Ministry of Marine and Blue Economy is seeking new funding to implement its ambitious 10-year policy, with officials acknowledging that public funding is insufficient for the scale of transformation envisioned.
Adegboyega Oyetola, said finance is the “lever that will attract long-term and progressive capital critical” and determine whether the ministry’s goals take off.
“Resources we currently receive from the national budget are grossly inadequate compared to the enormous responsibility before the ministry and sector,” he warned.
He described public funding not as charity but as “seed capital” that would unlock private investment adding that without it, Nigeria risks falling behind its neighbours while billions of naira continue to leak abroad through freight payments on foreign vessels.

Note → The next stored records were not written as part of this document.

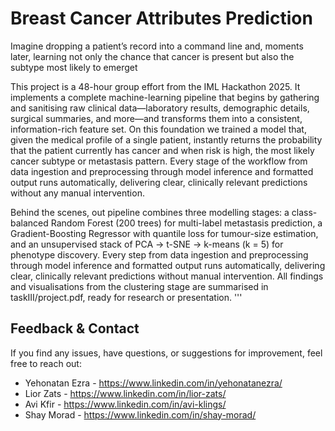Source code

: # Breast Cancer Attributes Prediction

Imagine dropping a patient’s record into a command line and, moments later, learning not only the chance that cancer is present but also the subtype most likely to emerget

This project is a 48-hour group effort from the IML Hackathon 2025. It implements a complete machine-learning pipeline that begins by gathering and sanitising raw clinical data—laboratory results, demographic details, surgical summaries, and more—and transforms them into a consistent, information-rich feature set. On this foundation we trained a model that, given the medical profile of a single patient, instantly returns the probability that the patient currently has cancer and when risk is high, the most likely cancer subtype or metastasis pattern. Every stage of the workflow from data ingestion and preprocessing through model inference and formatted output runs automatically, delivering clear, clinically relevant predictions without any manual intervention.

Behind the scenes, out pipeline combines three modelling stages: a class-balanced Random Forest (200 trees) for multi-label metastasis prediction, a Gradient-Boosting Regressor with quantile loss for tumour-size estimation, and an unsupervised stack of PCA → t-SNE → k-means (k = 5) for phenotype discovery. Every step from data ingestion and preprocessing through model inference and formatted output runs automatically, delivering clear, clinically relevant predictions without manual intervention. All findings and visualisations from the clustering stage are summarised in taskIII/project.pdf, ready for research or presentation.
'''


## Feedback & Contact
If you find any issues, have questions, or suggestions for improvement, feel free to reach out:

- Yehonatan Ezra - https://www.linkedin.com/in/yehonatanezra/  
- Lior Zats - https://www.linkedin.com/in/lior-zats/
- Avi Kfir  - https://www.linkedin.com/in/avi-klings/
- Shay Morad - https://www.linkedin.com/in/shay-morad/
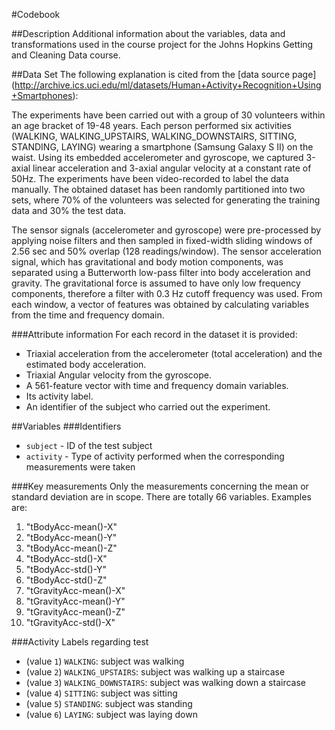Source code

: #Codebook

##Description
Additional information about the variables, data and transformations used in the course project for the Johns Hopkins Getting and Cleaning Data course.

##Data Set
The following explanation is cited from the [data source page] (http://archive.ics.uci.edu/ml/datasets/Human+Activity+Recognition+Using+Smartphones):

The experiments have been carried out with a group of 30 volunteers within an age bracket of 19-48 years. Each person performed six activities (WALKING, WALKING_UPSTAIRS, WALKING_DOWNSTAIRS, SITTING, STANDING, LAYING) wearing a smartphone (Samsung Galaxy S II) on the waist. Using its embedded accelerometer and gyroscope, we captured 3-axial linear acceleration and 3-axial angular velocity at a constant rate of 50Hz. The experiments have been video-recorded to label the data manually. The obtained dataset has been randomly partitioned into two sets, where 70% of the volunteers was selected for generating the training data and 30% the test data. 

The sensor signals (accelerometer and gyroscope) were pre-processed by applying noise filters and then sampled in fixed-width sliding windows of 2.56 sec and 50% overlap (128 readings/window). The sensor acceleration signal, which has gravitational and body motion components, was separated using a Butterworth low-pass filter into body acceleration and gravity. The gravitational force is assumed to have only low frequency components, therefore a filter with 0.3 Hz cutoff frequency was used. From each window, a vector of features was obtained by calculating variables from the time and frequency domain.

###Attribute information
For each record in the dataset it is provided: 
- Triaxial acceleration from the accelerometer (total acceleration) and the estimated body acceleration. 
- Triaxial Angular velocity from the gyroscope. 
- A 561-feature vector with time and frequency domain variables. 
- Its activity label. 
- An identifier of the subject who carried out the experiment.

##Variables
###Identifiers
* `subject` - ID of the test subject
* `activity` - Type of activity performed when the corresponding measurements were taken

###Key measurements
Only the measurements concerning the mean or standard deviation are in scope. There are totally 66 variables. Examples are:

1. "tBodyAcc-mean()-X"
2. "tBodyAcc-mean()-Y"
3. "tBodyAcc-mean()-Z"
4. "tBodyAcc-std()-X"
5. "tBodyAcc-std()-Y"
6. "tBodyAcc-std()-Z"
7. "tGravityAcc-mean()-X"
8. "tGravityAcc-mean()-Y"
9. "tGravityAcc-mean()-Z"
10. "tGravityAcc-std()-X"


###Activity Labels regarding test
* (value `1`) `WALKING`: subject was walking
* (value `2`) `WALKING_UPSTAIRS`: subject was walking up a staircase 
* (value `3`) `WALKING_DOWNSTAIRS`: subject was walking down a staircase
* (value `4`) `SITTING`: subject was sitting 
* (value `5`) `STANDING`: subject was standing
* (value `6`) `LAYING`: subject was laying down

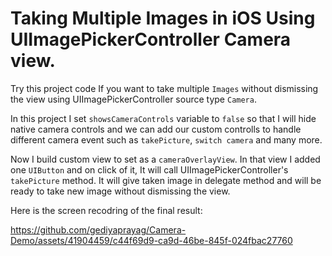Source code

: # Taking Multiple Images in iOS Using UIImagePickerController Camera view.

Try this project code If you want to take multiple `Images` without dismissing the view using UIImagePickerController source type `Camera`.   

In this project I set `showsCameraControls` variable to `false` so that I will hide native camera controls and we can add our custom controlls to handle different camera event such as `takePicture`, `switch camera` and many more.

Now I build custom view to set as a `cameraOverlayView`. In that view I added one `UIButton` and on click of it, It will call UIImagePickerController's `takePicture` method. It will give taken image in delegate method and will be ready to take new image without dismissing the view.

Here is the screen recodring of the final result:

https://github.com/gediyaprayag/Camera-Demo/assets/41904459/c44f69d9-ca9d-46be-845f-024fbac27760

He said “We have N24.6 trillion in pension assets, with 5 percent set aside for sustainability, including blue and green bonds,” he told stakeholders. “Each time green bonds have been issued, they have been oversubscribed. The money is there. The question is, how do you then get this money?”
The NGX reckons that once incorporated into the national budget, the Debt Management Office could issue the bonds, attracting both domestic pension funds and international investors.
Yet even as officials push for creative financing, Oloruntola stressed that the first step remains legislative.
“Even the most innovative financial tools and private investments require a solid public funding base to thrive.
It would be noted that with government funding inadequate, the ministry and capital market operators see bonds as alternative financing.